Richard Baker wrote:
>
>> Your "Paradox" is really a play on words, or an ill-defined question.
>
>Does anyone else have similar problems that may be true paradoxes?
>
Paradoxes _are_ play on words, on play on a badly defined set
of axioms. Most of them come with the careless use of words such
as "all", "none", etc.
One classical one, the barber paradox, is:
There is a city, this city has one (male) barber, and every man in this
city has his beard done, either by himself, or by the barber, but
never by both of them. Question: who cuts the barber's beard?

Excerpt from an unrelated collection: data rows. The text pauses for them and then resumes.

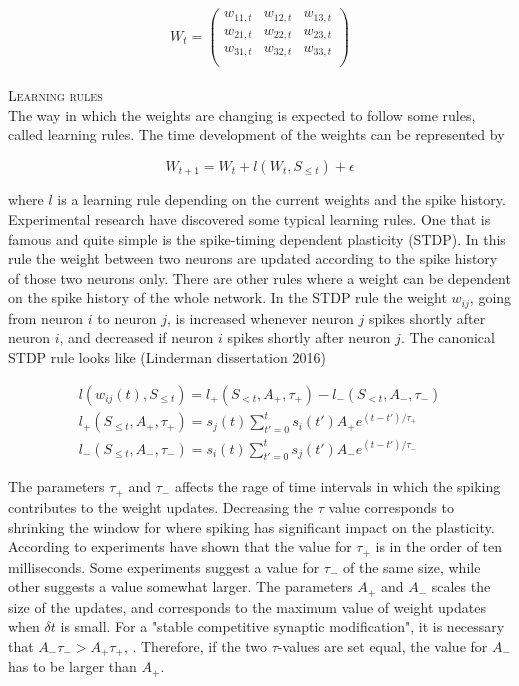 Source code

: \begin{equation*}
W_t = 
\begin{pmatrix}
w_{11,t} & w_{12,t} & w_{13,t}\\
w_{21,t} & w_{22,t} & w_{23,t}\\
w_{31,t} & w_{32,t} & w_{33,t}\\
\end{pmatrix} 
\end{equation*}
\\

\textsc{Learning rules}\\
The way in which the weights are changing is expected to follow some rules, called learning rules. The time development of the weights can be represented by

\begin{equation}
    W_{t+1} = W_t + l(W_t, S_{\leq t}) + \epsilon
\end{equation}

where $l$ is a learning rule depending on the current weights and the spike history. Experimental research have discovered some typical learning rules. One that is famous and quite simple is the spike-timing dependent plasticity (STDP). %
In this rule the weight between two neurons are updated according to the spike history of those two neurons only. There are other rules where a weight can be dependent on the spike history of the whole network. In the STDP rule the weight $w_{ij}$, going from neuron $i$ to neuron $j$, is increased whenever neuron $j$ spikes shortly after neuron $i$, and decreased if neuron $i$ spikes shortly after neuron $j$. The canonical STDP rule looks like (Linderman dissertation 2016)

\begin{equation}
    \begin{split}
    l(w_{ij}(t), S_{\leq t}) = l_+(S_{<t}, A_+,\tau_+) - l_-(S_{<t}, A_-,\tau_-)\\ 
    l_+(S_{\leq t}, A_+,\tau_+) = s_j(t) \sum_{t'=0}^{t} s_i(t') A_+ e^{(t-t')/\tau_+}\\ 
    l_-(S_{\leq t}, A_-,\tau_-) = s_i(t) \sum_{t'=0}^{t} s_j(t') A_- e^{(t-t')/\tau_-}
    \end{split}
\end{equation}

The parameters $\tau_+$ and $\tau_-$ affects the rage of time intervals in which the spiking contributes to the weight updates. Decreasing the $\tau$ value corresponds to shrinking the window for where spiking has significant impact on the plasticity. According to \cite{Song} experiments have shown that the value for $\tau_+$ is in the order of ten milliseconds. Some experiments suggest a value for $\tau_-$ of the same size, while other suggests a value somewhat larger. The parameters $A_+$ and $A_-$ scales the size of the updates, and corresponds to the maximum value of weight updates when $\delta t$ is small. For a "stable competitive synaptic modification", it is necessary that $A_-\tau_- > A_+\tau_+$, \cite{Song}. Therefore, if the two $\tau$-values are set equal, the value for $A_-$ has to be larger than $A_+$.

Another one (classical too) is the King's paradox:
A thief was captured, and the King decides to grant this thief a
grace: if he tells a lie, he will be crucified, if he tells a truth, he will
be burned to death in oil. The thief says: "I will be crucified"
Of course these paradoxes are equivalent to Russel's set-theory
paradox:
R = { X | X is not a member of X }
Is R a member of R?
Or on the blonde-girl paradox. Give her a piece of paper with
"READ WHAT IS IN THE OTHER SIDE" on both sides, and she
will never leave the loop.
OTOH, a vast set of paradoxes come out of a loosy handling of infinity.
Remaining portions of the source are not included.